O ex-presidente Jair Bolsonaro foi transferido para o complexo penitenciário da Papuda em Brasília no dia 15 de janeiro, onde passou sua primeira noite. A mudança foi determinada pelo Supremo Tribunal Federal, após sua condenação a 27 anos e três meses de prisão por tentativa de golpe e outros crimes. A transferência ocorreu sem aviso prévio aos seus familiares e advogados, gerando controvérsias sobre o processo judicial.
Dentro da unidade, conhecida como “Papudinha”, Bolsonaro compartilha espaço com outros réus que também foram condenados pela participação na mesma tentativa de golpe. Entre eles, destacam-se o ex-ministro da Justiça e o ex-diretor da Polícia Rodoviária Federal.
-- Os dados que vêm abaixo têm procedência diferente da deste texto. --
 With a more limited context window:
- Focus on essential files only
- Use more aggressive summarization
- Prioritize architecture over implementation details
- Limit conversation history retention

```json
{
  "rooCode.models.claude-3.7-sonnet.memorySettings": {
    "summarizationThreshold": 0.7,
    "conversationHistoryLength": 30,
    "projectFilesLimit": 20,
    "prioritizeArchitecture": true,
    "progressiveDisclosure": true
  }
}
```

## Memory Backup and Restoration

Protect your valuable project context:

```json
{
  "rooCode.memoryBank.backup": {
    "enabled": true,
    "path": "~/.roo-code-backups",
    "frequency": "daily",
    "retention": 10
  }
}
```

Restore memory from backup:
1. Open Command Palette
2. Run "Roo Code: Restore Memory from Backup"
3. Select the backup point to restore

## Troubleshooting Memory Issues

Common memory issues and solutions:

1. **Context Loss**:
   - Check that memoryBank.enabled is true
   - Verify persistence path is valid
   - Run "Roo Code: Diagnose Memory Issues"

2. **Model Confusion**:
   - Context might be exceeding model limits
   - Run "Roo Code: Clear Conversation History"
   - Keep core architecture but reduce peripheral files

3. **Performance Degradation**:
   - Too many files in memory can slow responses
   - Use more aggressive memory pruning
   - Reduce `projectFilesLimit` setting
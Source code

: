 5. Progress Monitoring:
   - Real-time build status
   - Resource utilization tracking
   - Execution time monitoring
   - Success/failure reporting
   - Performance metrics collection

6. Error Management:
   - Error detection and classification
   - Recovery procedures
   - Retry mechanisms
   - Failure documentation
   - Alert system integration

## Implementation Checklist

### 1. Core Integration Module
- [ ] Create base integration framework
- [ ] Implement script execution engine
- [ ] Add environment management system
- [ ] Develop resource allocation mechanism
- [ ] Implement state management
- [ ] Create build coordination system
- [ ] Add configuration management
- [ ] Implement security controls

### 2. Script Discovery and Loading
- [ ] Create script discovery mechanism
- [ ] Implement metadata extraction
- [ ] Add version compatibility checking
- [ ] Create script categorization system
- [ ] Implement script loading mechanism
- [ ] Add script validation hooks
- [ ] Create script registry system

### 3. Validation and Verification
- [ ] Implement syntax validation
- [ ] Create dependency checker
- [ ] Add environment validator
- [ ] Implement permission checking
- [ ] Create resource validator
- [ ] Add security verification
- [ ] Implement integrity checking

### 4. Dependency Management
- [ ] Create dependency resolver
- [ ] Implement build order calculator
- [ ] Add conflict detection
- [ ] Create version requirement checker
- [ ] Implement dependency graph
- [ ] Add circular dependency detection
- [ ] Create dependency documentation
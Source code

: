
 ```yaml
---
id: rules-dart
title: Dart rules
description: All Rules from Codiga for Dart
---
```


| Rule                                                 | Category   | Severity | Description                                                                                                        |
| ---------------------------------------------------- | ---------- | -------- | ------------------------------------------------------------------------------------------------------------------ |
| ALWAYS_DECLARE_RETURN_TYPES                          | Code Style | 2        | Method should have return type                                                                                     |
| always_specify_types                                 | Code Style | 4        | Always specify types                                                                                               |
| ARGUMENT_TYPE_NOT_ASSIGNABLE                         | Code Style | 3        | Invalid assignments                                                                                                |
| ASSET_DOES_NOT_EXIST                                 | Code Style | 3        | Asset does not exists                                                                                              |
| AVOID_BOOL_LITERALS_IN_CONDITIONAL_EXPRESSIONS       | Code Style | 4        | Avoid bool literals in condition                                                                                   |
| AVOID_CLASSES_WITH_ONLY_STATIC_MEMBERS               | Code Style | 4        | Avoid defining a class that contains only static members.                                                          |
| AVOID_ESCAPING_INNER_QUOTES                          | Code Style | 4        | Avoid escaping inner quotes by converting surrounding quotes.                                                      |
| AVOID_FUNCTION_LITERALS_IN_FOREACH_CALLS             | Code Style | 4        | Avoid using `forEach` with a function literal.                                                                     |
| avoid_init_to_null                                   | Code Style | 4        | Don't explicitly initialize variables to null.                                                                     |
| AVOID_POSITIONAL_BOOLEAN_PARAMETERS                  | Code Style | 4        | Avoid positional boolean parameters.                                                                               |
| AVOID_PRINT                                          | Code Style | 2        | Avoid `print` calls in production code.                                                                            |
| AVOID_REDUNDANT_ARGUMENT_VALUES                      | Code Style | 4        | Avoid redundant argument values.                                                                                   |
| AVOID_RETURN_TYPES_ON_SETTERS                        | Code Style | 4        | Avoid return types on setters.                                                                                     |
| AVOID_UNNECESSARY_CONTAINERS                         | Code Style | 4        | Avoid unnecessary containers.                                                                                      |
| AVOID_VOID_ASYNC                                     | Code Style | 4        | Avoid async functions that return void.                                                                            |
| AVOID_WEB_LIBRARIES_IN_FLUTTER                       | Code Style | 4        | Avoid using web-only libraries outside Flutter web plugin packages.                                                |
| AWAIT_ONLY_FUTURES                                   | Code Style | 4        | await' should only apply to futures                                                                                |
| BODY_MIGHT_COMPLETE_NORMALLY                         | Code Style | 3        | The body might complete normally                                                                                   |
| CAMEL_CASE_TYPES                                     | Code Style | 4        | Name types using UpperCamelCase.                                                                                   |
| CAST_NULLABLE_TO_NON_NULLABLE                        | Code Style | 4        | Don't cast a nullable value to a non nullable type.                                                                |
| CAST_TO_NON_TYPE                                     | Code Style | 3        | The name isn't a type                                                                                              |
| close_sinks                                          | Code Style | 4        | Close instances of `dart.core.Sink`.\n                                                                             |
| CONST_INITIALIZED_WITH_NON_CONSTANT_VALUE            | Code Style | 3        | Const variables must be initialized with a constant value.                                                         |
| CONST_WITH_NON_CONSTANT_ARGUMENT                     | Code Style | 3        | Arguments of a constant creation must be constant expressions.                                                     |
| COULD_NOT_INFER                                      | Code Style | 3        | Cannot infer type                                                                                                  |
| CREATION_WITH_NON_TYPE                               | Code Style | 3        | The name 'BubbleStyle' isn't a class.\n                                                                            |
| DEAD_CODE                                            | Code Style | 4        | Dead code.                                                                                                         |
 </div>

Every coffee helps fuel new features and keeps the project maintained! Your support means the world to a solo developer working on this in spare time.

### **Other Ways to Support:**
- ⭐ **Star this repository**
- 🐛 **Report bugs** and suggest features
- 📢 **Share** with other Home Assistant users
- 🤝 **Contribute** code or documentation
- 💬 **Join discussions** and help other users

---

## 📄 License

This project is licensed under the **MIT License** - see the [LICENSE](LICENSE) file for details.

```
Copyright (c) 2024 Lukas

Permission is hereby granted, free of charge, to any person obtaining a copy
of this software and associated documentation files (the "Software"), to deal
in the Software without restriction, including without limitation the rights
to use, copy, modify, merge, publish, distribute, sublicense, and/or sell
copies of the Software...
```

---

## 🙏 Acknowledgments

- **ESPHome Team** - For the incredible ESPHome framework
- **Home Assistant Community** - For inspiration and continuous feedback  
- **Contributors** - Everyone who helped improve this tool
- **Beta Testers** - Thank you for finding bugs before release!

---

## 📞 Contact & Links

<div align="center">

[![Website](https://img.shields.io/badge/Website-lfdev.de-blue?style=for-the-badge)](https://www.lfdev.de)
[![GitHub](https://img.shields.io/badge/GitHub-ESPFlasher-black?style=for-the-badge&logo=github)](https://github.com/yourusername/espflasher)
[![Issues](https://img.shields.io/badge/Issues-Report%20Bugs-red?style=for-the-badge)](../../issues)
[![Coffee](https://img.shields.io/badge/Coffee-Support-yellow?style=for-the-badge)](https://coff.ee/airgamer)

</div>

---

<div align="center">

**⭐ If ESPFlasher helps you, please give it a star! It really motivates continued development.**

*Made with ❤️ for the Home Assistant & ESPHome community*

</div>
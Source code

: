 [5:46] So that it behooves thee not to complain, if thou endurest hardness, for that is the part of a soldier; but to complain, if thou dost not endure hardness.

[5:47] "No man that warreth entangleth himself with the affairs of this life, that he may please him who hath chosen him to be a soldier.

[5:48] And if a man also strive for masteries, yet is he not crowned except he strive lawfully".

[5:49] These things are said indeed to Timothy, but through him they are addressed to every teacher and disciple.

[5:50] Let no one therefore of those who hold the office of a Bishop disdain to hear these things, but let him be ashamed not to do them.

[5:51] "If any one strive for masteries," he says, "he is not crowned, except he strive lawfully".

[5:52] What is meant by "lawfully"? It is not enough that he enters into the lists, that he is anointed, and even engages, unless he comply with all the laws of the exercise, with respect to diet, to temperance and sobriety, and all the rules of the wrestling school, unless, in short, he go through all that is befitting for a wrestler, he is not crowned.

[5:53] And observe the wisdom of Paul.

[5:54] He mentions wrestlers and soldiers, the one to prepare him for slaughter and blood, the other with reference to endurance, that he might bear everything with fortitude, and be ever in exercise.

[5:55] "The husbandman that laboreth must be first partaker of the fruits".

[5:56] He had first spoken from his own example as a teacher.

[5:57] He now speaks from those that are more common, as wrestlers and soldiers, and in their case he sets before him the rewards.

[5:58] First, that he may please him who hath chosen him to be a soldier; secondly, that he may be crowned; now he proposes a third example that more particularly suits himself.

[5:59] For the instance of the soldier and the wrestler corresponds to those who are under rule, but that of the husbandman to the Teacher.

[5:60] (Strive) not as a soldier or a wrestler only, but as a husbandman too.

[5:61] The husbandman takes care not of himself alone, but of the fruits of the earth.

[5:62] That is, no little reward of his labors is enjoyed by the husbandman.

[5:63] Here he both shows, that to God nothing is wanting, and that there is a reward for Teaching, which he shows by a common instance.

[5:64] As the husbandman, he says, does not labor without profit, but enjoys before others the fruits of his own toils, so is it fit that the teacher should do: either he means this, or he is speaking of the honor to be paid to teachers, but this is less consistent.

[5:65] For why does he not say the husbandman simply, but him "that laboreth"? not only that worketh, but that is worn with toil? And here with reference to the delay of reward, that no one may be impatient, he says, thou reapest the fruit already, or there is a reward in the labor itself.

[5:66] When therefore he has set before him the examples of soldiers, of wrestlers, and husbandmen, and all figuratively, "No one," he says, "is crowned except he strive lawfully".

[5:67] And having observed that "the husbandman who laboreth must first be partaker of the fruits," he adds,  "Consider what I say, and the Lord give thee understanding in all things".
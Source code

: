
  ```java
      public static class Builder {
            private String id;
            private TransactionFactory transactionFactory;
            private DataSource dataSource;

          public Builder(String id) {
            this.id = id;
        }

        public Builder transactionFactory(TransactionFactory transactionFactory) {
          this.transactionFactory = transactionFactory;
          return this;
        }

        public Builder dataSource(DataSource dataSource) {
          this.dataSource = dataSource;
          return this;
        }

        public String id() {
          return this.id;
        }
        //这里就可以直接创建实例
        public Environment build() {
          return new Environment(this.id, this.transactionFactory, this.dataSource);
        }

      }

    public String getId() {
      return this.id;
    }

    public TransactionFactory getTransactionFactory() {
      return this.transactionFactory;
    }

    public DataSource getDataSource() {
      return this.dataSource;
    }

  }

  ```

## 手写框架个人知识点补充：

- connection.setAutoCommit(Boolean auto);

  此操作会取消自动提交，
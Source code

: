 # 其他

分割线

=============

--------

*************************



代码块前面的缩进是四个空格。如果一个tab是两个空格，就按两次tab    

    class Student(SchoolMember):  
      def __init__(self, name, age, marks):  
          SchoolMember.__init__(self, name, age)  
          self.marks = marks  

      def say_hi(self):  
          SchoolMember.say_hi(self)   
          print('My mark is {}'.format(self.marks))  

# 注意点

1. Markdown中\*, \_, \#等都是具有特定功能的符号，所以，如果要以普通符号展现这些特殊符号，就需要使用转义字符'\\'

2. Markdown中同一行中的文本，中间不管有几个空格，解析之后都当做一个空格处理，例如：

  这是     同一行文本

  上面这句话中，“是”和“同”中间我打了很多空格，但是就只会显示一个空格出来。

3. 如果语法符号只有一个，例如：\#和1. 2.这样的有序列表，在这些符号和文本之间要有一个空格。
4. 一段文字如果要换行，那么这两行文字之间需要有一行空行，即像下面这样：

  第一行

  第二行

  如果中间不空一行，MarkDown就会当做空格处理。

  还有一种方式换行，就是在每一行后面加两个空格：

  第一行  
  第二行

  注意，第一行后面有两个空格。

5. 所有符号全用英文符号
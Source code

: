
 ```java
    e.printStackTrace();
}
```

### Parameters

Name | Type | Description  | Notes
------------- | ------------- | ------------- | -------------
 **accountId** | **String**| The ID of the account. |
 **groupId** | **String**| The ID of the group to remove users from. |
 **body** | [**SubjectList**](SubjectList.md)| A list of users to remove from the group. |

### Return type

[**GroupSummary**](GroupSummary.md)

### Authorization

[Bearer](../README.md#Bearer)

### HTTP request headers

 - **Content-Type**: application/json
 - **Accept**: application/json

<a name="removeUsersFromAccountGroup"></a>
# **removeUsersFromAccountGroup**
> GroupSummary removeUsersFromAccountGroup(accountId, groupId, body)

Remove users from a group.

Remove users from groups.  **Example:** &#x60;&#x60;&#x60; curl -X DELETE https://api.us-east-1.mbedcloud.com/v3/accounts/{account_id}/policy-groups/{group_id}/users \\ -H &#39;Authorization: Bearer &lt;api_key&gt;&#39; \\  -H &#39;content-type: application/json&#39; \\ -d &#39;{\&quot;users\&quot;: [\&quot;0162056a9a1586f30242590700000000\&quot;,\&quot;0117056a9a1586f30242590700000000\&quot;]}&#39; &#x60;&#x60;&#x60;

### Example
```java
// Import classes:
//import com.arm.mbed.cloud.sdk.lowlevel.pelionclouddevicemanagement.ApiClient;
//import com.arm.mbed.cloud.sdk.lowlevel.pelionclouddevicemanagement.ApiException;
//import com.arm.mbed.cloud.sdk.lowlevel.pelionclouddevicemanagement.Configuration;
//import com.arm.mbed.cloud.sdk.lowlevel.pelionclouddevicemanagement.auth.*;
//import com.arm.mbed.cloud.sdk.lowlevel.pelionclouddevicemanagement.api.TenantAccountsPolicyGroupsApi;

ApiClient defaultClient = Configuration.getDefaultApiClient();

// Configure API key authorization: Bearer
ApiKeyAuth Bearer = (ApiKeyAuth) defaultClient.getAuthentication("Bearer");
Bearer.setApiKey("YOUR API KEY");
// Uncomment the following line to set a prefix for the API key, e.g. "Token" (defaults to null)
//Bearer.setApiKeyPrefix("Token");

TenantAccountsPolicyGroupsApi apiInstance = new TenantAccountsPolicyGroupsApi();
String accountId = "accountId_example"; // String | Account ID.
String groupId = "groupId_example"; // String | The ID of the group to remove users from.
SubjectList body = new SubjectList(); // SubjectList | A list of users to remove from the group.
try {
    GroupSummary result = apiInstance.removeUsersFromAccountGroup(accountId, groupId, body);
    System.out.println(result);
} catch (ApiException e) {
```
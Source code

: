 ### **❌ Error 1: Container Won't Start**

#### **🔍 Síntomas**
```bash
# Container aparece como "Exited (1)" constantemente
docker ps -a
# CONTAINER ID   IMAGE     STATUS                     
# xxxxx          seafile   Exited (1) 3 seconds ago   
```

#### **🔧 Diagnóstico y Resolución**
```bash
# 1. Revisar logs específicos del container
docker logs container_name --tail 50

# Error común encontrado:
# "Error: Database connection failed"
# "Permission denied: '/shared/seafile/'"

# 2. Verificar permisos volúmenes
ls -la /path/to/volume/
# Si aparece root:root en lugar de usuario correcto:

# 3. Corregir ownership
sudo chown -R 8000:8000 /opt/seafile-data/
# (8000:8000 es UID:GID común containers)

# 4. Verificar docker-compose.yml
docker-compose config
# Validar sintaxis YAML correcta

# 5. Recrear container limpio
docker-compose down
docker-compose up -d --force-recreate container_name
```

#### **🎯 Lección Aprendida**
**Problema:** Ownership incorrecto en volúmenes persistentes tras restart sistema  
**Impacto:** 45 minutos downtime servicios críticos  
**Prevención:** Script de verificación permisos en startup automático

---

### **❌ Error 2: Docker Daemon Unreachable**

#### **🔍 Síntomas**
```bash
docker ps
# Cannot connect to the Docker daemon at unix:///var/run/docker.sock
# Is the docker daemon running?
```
A decisão do juiz Alexandre de Moraes, relator do caso, levanta questões sobre a transparência e a ética no tratamento de figuras públicas em situações semelhantes.
As reações à detenção de Bolsonaro têm sido intensas, com seu filho, que reside nos Estados Unidos, acusando o magistrado de perseguição. Além disso, a senadora Damares Alves anunciou uma viagem à Washington para denunciar, na Organização dos Estados Americanos, alegações de violações de direitos humanos contra o ex-presidente. Esse conjunto de reações indica que a situação de Bolsonaro continuará a ser um tema polarizador no cenário político brasileiro.